Joyce V. Hansen On Writing Successfully For The African-American Children’s and Teen Market

Joyce Hansen

Name: Joyce V. Hansen

Hometown: New York

Based In: New York

Favorite Read: My favorite recent read is The Warmth of Other Suns by Isabel Wilkerson. This book is a masterpiece. She recounts the history of the great migration of African Americans out of the South searching for a better life in the northern and western states. Her book is nonfiction, but reads like a novel. I also recently read The Farming of Bones by Edwidge Danticat and I was so moved by the skillful and poetic way she told her story.

Author Crush: My author crush is Langston Hughes. I wrote a lot of awful poetry when I was in high school, trying to imitate him. Reading his work though, helped me to find my own writer’s voice and influenced me as I tried to tell an African American story.

Ideal Writing Space: I have a tiny sunroom that I enjoy writing in.

First Book-Related Memory: When I think back on my childhood the first book-related memory is my mother reading to me.

Up Next: I hope another book or two.

What did you enjoy reading as a young adult?

When I was a young adult (1960’s), I don’t think there was a young adult market. You went from reading children’s books to adult books. I remember though reading Marjorie Morningstar by Herman Wouk and I think this was a book that came close to being what we consider now a young adult novel. I also read a lot of Daphne Du Maurier and Charles Dickens. But I longed for books about my own people and by the 1960’s the Black Arts movement was beginning to explode and I read everything I could find about African and African American history. I also read James Baldwin and other fiction and nonfiction by African American writers.


A lot has changed in the industry since your first book was published.

Because of the changes in the publishing

industry and the difficulty of having your work published if you’re just starting out and do not have a track record, self- publishing might be the option for many writers. I think that writers who self-publish have to be really savvy about using social media to market their books. Also, the growing popularity of ebooks and all things electronic might be quite a boon for people who publish their own books. Marketing is where you will expend a lot of energy and money so that people know that your book exists. This is where the traditional publishers have the advantage. They have so much more money and access to various markets than most individual writers do.

I was reading your novel Homeboy and I was shocked to read the initial publishing date. To me, that story may as well have happened today, with its themes of juvenile delinquency and assimilation of new immigrants in U.S. Culture. What inspired you to write this book?

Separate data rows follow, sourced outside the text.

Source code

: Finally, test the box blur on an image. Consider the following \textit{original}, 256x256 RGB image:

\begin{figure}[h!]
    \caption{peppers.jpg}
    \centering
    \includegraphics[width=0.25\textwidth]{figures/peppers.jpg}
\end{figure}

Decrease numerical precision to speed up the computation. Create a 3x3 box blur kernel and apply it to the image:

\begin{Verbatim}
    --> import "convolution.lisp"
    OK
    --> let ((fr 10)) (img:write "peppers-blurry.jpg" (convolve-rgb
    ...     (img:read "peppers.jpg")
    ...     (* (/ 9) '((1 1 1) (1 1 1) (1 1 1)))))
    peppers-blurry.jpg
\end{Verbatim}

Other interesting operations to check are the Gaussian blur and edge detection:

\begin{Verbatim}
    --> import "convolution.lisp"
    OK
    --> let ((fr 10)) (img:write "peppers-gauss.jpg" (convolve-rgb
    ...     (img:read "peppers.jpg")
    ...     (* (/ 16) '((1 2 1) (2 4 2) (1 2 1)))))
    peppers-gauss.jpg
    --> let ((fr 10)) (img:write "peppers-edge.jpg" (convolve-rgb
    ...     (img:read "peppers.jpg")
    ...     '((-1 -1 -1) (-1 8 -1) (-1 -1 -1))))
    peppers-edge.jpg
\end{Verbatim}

Thank you so much for your kind comments about Home Boy, and thank you for reading it. I was inspired by the students I taught who were from the Caribbean and other parts of the world and by the stories my father told me of his life in St. Thomas, Virgin Islands. He often talked about his struggles as a young immigrant adjusting to life in New York City. I was also trying to show in that book that no matter whether we’re from the American South, the Caribbean, Africa or Central and South America we’re cut from the same Black cloth. I saw how these young people were trying to fit into a new culture and how sometimes they made the wrong choices.


What’s your advice to aspiring authors?

My advice to aspiring authors is to find your own voice and to dig deep into your own heart and soul to create the characters and stories that are important to you. There are stories all around you—your past, your present, the people you know, the situations you find yourself in are all material that can be turned into a story. Just remember to change the names. Try to write everyday even if it’s just keeping a journal writing down ideas. Making notes. And, read as much as you can. Read the kind of stories you would like to write. Read older works as well as contemporary novels and stories. Read solid literature. Pay attention to craft—I’m still working on that. Developing characters, plot structure, setting, theme are all elements of fiction that a writer needs to attend to. Joining a writing workshop can be helpful to for aspiring writers. Taking a creative writing course can be helpful as well.